Could tears help detect cognitive decline in dogs and cats?: full analysis
Version 2
A new review in Animals is making the case for tears as an underused diagnostic window into brain aging in dogs and cats. In “Proteomic Analysis of Tear Film in Dogs and Cats: Emerging Biomarkers of Cognitive Dysfunction and Neurodegenerative Disorders,” Dagmara Winiarczyk and Mateusz Winiarczyk argue that tear film could help fill one of the biggest gaps in veterinary cognitive medicine: the lack of objective, minimally invasive biomarkers for early detection and disease monitoring. (mdpi.com)
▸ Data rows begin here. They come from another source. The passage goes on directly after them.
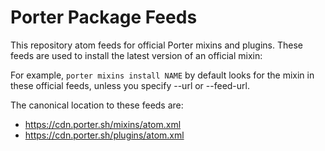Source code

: # Porter Package Feeds

This repository atom feeds for official Porter mixins and plugins.
These feeds are used to install the latest version of an official mixin:

For example, `porter mixins install NAME` by default looks for the mixin in these official feeds, unless you specify --url or --feed-url.

The canonical location to these feeds are:

* https://cdn.porter.sh/mixins/atom.xml
* https://cdn.porter.sh/plugins/atom.xml
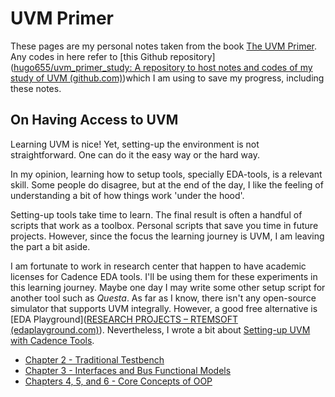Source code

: # UVM Primer
These pages are my personal notes taken from the book [The UVM Primer](https://www.amazon.com.br/Uvm-Primer-Step-Step-Introduction/dp/0974164933).  Any codes in here refer to [this Github repository]([hugo655/uvm_primer_study: A repository to host notes and codes of my study of UVM (github.com)](https://github.com/hugo655/uvm_primer_study))which I am using to save my progress, including these notes.


## On Having Access to UVM
Learning UVM is nice! Yet, setting-up the environment is not straightforward. One can do it the easy way or the hard way. 

In my opinion, learning how to setup tools, specially EDA-tools, is a relevant skill. Some people do disagree, but at the end of the day, I like the feeling of understanding a bit of how things work 'under the hood'.

Setting-up tools take time to learn. The final result is often a handful of scripts that work as a toolbox. Personal scripts that save  you time in future projects. However, since the focus the learning journey is UVM, I am leaving the part a bit aside. 

I am fortunate to work in research center that happen to have  academic licenses for Cadence EDA tools. I'll be using them for these experiments in this learning journey. Maybe one day I may write some other setup script for another tool such as *Questa*. As far as I know, there isn't any open-source simulator that supports UVM integrally. However, a good free alternative is [EDA Playground]([RESEARCH PROJECTS – RTEMSOFT (edaplayground.com)](https://www.edaplayground.com/)). Nevertheless, I wrote a bit about [Setting-up UVM with Cadence Tools](uvm-setup.md).

* [Chapter 2 - Traditional Testbench](chapter2-notes.md)
* [Chapter 3 - Interfaces and Bus Functional Models](chapter3-notes.md)
* [Chapters 4, 5, and 6 - Core Concepts of OOP](/chapter456-notes.md)







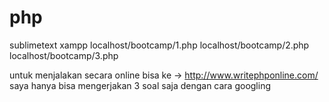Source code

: # php
sublimetext
xampp
localhost/bootcamp/1.php
localhost/bootcamp/2.php
localhost/bootcamp/3.php

untuk menjalakan secara online bisa ke -> http://www.writephponline.com/
saya hanya bisa mengerjakan 3 soal saja dengan cara googling
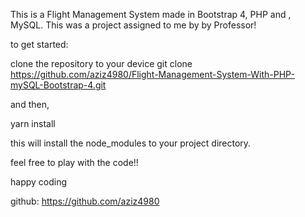 This is a Flight Management System made in Bootstrap 4, PHP and , MySQL. This was a project assigned to me by by Professor!

to get started:

clone the repository to your device
git clone https://github.com/aziz4980/Flight-Management-System-With-PHP-mySQL-Bootstrap-4.git

and then,

yarn install 


this will install the node_modules to your project directory.

feel free to play with the code!!

happy coding

github: https://github.com/aziz4980


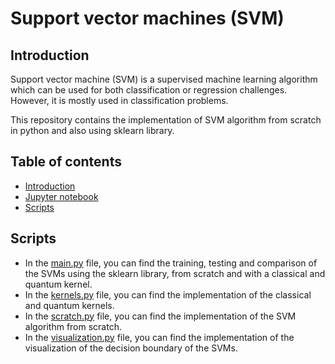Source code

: # Support vector machines (SVM)
## Introduction
Support vector machine (SVM) is a supervised machine learning algorithm which can be used for both classification or 
regression challenges. However,  it is mostly used in classification problems.

This repository contains the implementation of SVM algorithm from scratch in python and also using sklearn library.
## Table of contents
* [Introduction](#introduction)
* [Jupyter notebook](https://github.com/JeremieGince/Learning_SVM/blob/main/notebook.ipynb)
* [Scripts](#Scripts)

## Scripts
* In the [main.py](main.py) file, you can find the training, testing and comparison of the SVMs 
using the sklearn library, from scratch and with a classical and quantum kernel.
* In the [kernels.py](kernels.py) file, you can find the implementation of the classical and quantum kernels.
* In the [scratch.py](scratch.py) file, you can find the implementation of the SVM algorithm from scratch.
* In the [visualization.py](visualization.py) file, you can find the implementation of the visualization of the
decision boundary of the SVMs.




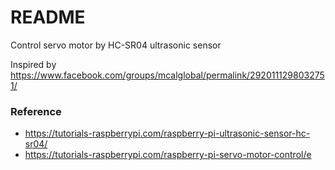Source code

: # README #

Control servo motor by HC-SR04 ultrasonic sensor

Inspired by https://www.facebook.com/groups/mcalglobal/permalink/2920111298032751/

### Reference ###

* https://tutorials-raspberrypi.com/raspberry-pi-ultrasonic-sensor-hc-sr04/
* https://tutorials-raspberrypi.com/raspberry-pi-servo-motor-control/e

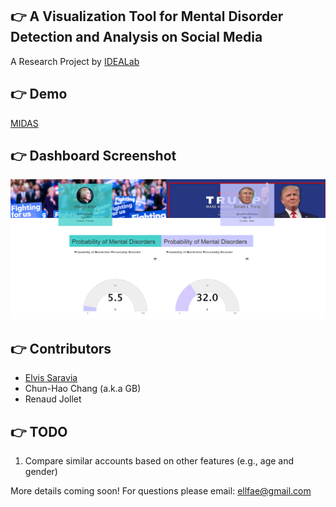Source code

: ## :point_right: A Visualization Tool for Mental Disorder Detection and Analysis on Social Media
A Research Project by [IDEALab](https://github.com/IDEA-NTHU-Taiwan)

## :point_right: Demo
[MIDAS](http://bit.ly/ideamidas/)

## :point_right: Dashboard Screenshot
![alt text](https://github.com/omarsar/DeepViz/blob/master/public/dashboard.png)

## :point_right: Contributors
* [Elvis Saravia](http://elvissaravia.com/) 
* Chun-Hao Chang (a.k.a GB)
* Renaud Jollet

## :point_right: TODO
1. Compare similar accounts based on other features (e.g., age and gender)

More details coming soon! For questions please email: ellfae@gmail.com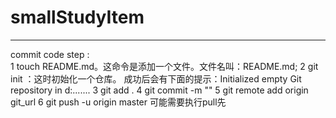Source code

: # smallStudyItem
---- 
commit code step :<br>
1 touch README.md。这命令是添加一个文件。文件名叫：README.md;
2 git  init ：这时初始化一个仓库。 成功后会有下面的提示：Initialized empty Git repository in d:.......
3 git add . 
4 git commit -m ""
5 git remote add origin git_url
6 git push -u origin master 可能需要执行pull先
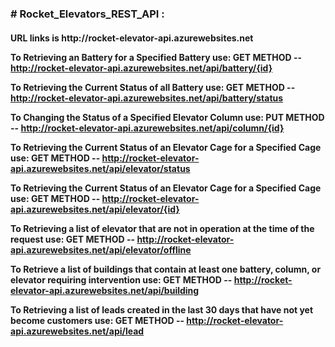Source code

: 
###  # Rocket_Elevators_REST_API :
<h4> URL links is http://rocket-elevator-api.azurewebsites.net 
  

To Retrieving an Battery for a Specified Battery use:
GET METHOD -- http://rocket-elevator-api.azurewebsites.net/api/battery/{id}

To Retrieving the Current Status of all Battery use:
GET METHOD -- http://rocket-elevator-api.azurewebsites.net/api/battery/status

To Changing the Status of a Specified Elevator Column use:
PUT METHOD -- http://rocket-elevator-api.azurewebsites.net/api/column/{id}

To Retrieving the Current Status of an Elevator Cage for a Specified Cage use:
GET METHOD -- http://rocket-elevator-api.azurewebsites.net/api/elevator/status

To Retrieving the Current Status of an Elevator Cage for a Specified Cage use:
GET METHOD -- http://rocket-elevator-api.azurewebsites.net/api/elevator/{id}

To Retrieving a list of elevator that are not in operation at the time of the request use:
GET METHOD -- http://rocket-elevator-api.azurewebsites.net/api/elevator/offline

To Retrieve a list of buildings that contain at least one battery, column, or elevator requiring intervention use:
GET METHOD -- http://rocket-elevator-api.azurewebsites.net/api/building

To Retrieving a list of leads created in the last 30 days that have not yet become customers use:
GET METHOD -- http://rocket-elevator-api.azurewebsites.net/api/lead




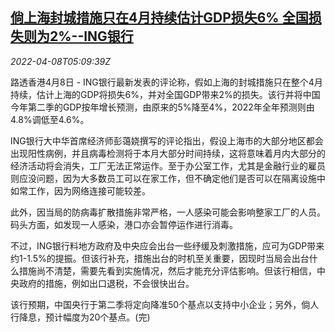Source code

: <!--1649395863000-->
[倘上海封城措施只在4月持续估计GDP损失6% 全国损失则为2%--ING银行](https://cn.reuters.com/article/ing-shanghai-lockdown-impact-0408-fri-idCNKCS2M00CJ)
------

<div><i>2022-04-08T05:09:39Z</i></div><p>路透香港4月8日 - ING银行最新发表的评论称，假如上海的封城措施只在整个4月持续，估计上海的GDP将损失6%，并对全国GDP带来2%的损失。该行并将中国今年第二季的GDP按年增长预测，由原来的5%降至4%，2022年全年预测则由4.8%调低至4.6%。</p><p>ING银行大中华首席经济师彭蔼娆撰写的评论指出，假设上海市的大部分地区都会出现阳性病例，并且病毒检测将于本月大部分时间持续，这将意味着月内大部分的经济活动将会消失，工厂无法正常运作。至于办公室工作，尤其是金融行业的雇员则应没问题，因为大多数员工可以在家工作，但不确定他们是否可以在隔离设施中如常工作，因为网络连接可能较差。</p><p>此外，因当局的防病毒扩散措施非常严格，一人感染可能会影响整家工厂的人员。码头方面，如发现一人感染，港口亦会暂停运作进行消毒。</p><p>不过，ING银行料地方政府及中央应会出台一些纾缓及刺激措施，应可为GDP带来约1-1.5%的提振。但该行补充，措施出台的时机至关重要，因现时当局会出台什么措施尚不清楚，需要先看到实施情况，然后才能充分评估影响。但该行相信，中央政府的措施，例如出口退税，不会很快出台。</p><p>该行预期，中国央行于第二季将定向降准50个基点以支持中小企业；另外，倘人行降息，预计幅度为20个基点。(完)</p>
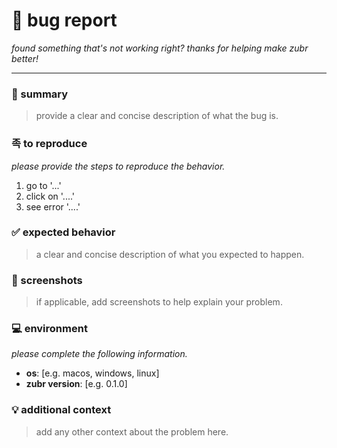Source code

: # 🐞 bug report

_found something that's not working right? thanks for helping make zubr better!_

---

### 📝 summary

> provide a clear and concise description of what the bug is.

### 족 to reproduce

_please provide the steps to reproduce the behavior._

1. go to '...'
2. click on '....'
3. see error '....'

### ✅ expected behavior

> a clear and concise description of what you expected to happen.

### 📸 screenshots

> if applicable, add screenshots to help explain your problem.

### 💻 environment

_please complete the following information._

- **os**: [e.g. macos, windows, linux]
- **zubr version**: [e.g. 0.1.0]

### 💡 additional context

> add any other context about the problem here.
That idea arrives as cognitive dysfunction is getting more formal attention across companion animal medicine. The first working-group guidelines for diagnosis and monitoring of canine cognitive dysfunction syndrome were published in JAVMA in early 2026, describing CCDS as a chronic, progressive, age-associated neurodegenerative syndrome and identifying biomarker development as a future priority. An AAHA summary of those guidelines noted that there still aren’t commercially available biomarker tests for CCDS, even though multiple groups are working on them. (pubmed.ncbi.nlm.nih.gov)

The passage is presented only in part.